それは印象を一言で言えば、金と力の街という感じだからです。
実際、女性に対してもアピールするものがないと、恋愛の対象にならないという雰囲気です。お金持ち、地位・名声がある、体格が良い、ルックスが良い・・・・・・。分かりやすくアピールするものを求められる。ある女性に言われました。“あなたは何をアピールできるの?”・・・・・・・・
映画もそうです。ビジネスとしていかに大きく金にできるか。そうなるとエンタテイメントが一番です。人間を描くというヨーロッパの映画作りとは異なります。
人間として内面がいくら良くても、それが世間に通用するものとして具体的でないと駄目なのです。N.Y.はそれが顕著だったのかもしれません。
当然、お金は持っているが教養も品もない、と嫌うヨーロッパ人も数多くいます。金で横面叩いて力でねじ伏せるみたいな感じですね。実際かなり野蛮な部分もあります。現大統領は、そういった体質の象徴的な存在に感じられます。
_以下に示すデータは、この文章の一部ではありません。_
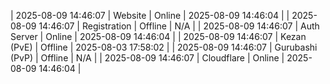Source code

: | 2025-08-09 14:46:07 | Website | Online | 2025-08-09 14:46:04 |
| 2025-08-09 14:46:07 | Registration | Offline | N/A |
| 2025-08-09 14:46:07 | Auth Server | Online | 2025-08-09 14:46:04 |
| 2025-08-09 14:46:07 | Kezan (PvE) | Offline | 2025-08-03 17:58:02 |
| 2025-08-09 14:46:07 | Gurubashi (PvP) | Offline | N/A |
| 2025-08-09 14:46:07 | Cloudflare | Online | 2025-08-09 14:46:04 |
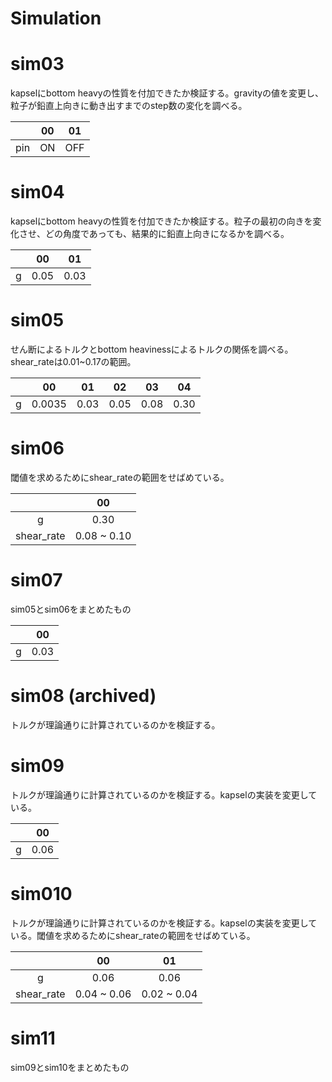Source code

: # Simulation

# sim03
kapselにbottom heavyの性質を付加できたか検証する。gravityの値を変更し、粒子が鉛直上向きに動き出すまでのstep数の変化を調べる。

|   |00 |01 |
|:-:|:-:|:-:|
|pin|ON |OFF|

# sim04
kapselにbottom heavyの性質を付加できたか検証する。粒子の最初の向きを変化させ、どの角度であっても、結果的に鉛直上向きになるかを調べる。

|   |00   |01  |
|:-:|:-:  |:-: |
|g  |0.05 |0.03|

# sim05
せん断によるトルクとbottom heavinessによるトルクの関係を調べる。shear_rateは0.01~0.17の範囲。

|   |00    |01  |02  |03  |04  |
|:-:|:-:   |:-: |:-: |:-: |:-: |
|g  |0.0035|0.03|0.05|0.08|0.30|

# sim06
閾値を求めるためにshear_rateの範囲をせばめている。

|          |00         |
|:-:       |:-:        |
|g         |0.30       |
|shear_rate|0.08 ~ 0.10|

# sim07
sim05とsim06をまとめたもの

|   |00  |
|:-:|:-: |
|g  |0.03|

# sim08 (archived)
トルクが理論通りに計算されているのかを検証する。

# sim09
トルクが理論通りに計算されているのかを検証する。kapselの実装を変更している。

|   |00  |
|:-:|:-: |
|g  |0.06|

# sim010
トルクが理論通りに計算されているのかを検証する。kapselの実装を変更している。閾値を求めるためにshear_rateの範囲をせばめている。

|          |00         |01         |
|:-:       |:-:        |:-:        |
|g         |0.06       |0.06       |
|shear_rate|0.04 ~ 0.06|0.02 ~ 0.04|

# sim11
sim09とsim10をまとめたもの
そういうことがある程度分かってきた時に、N.Y.を脱出すれば良かったのですが、いろいろ事情が出て来てしまって。その後に計画していた世界一周するための資金を稼ぐためには良い所であり、女性のこともあり、また英語がもう少し話せるようになりたいなど、なかなか抜け出せませんでした。

注:正月なので写真はお目出度い感じにしました。ご利益がありそうな美尻です。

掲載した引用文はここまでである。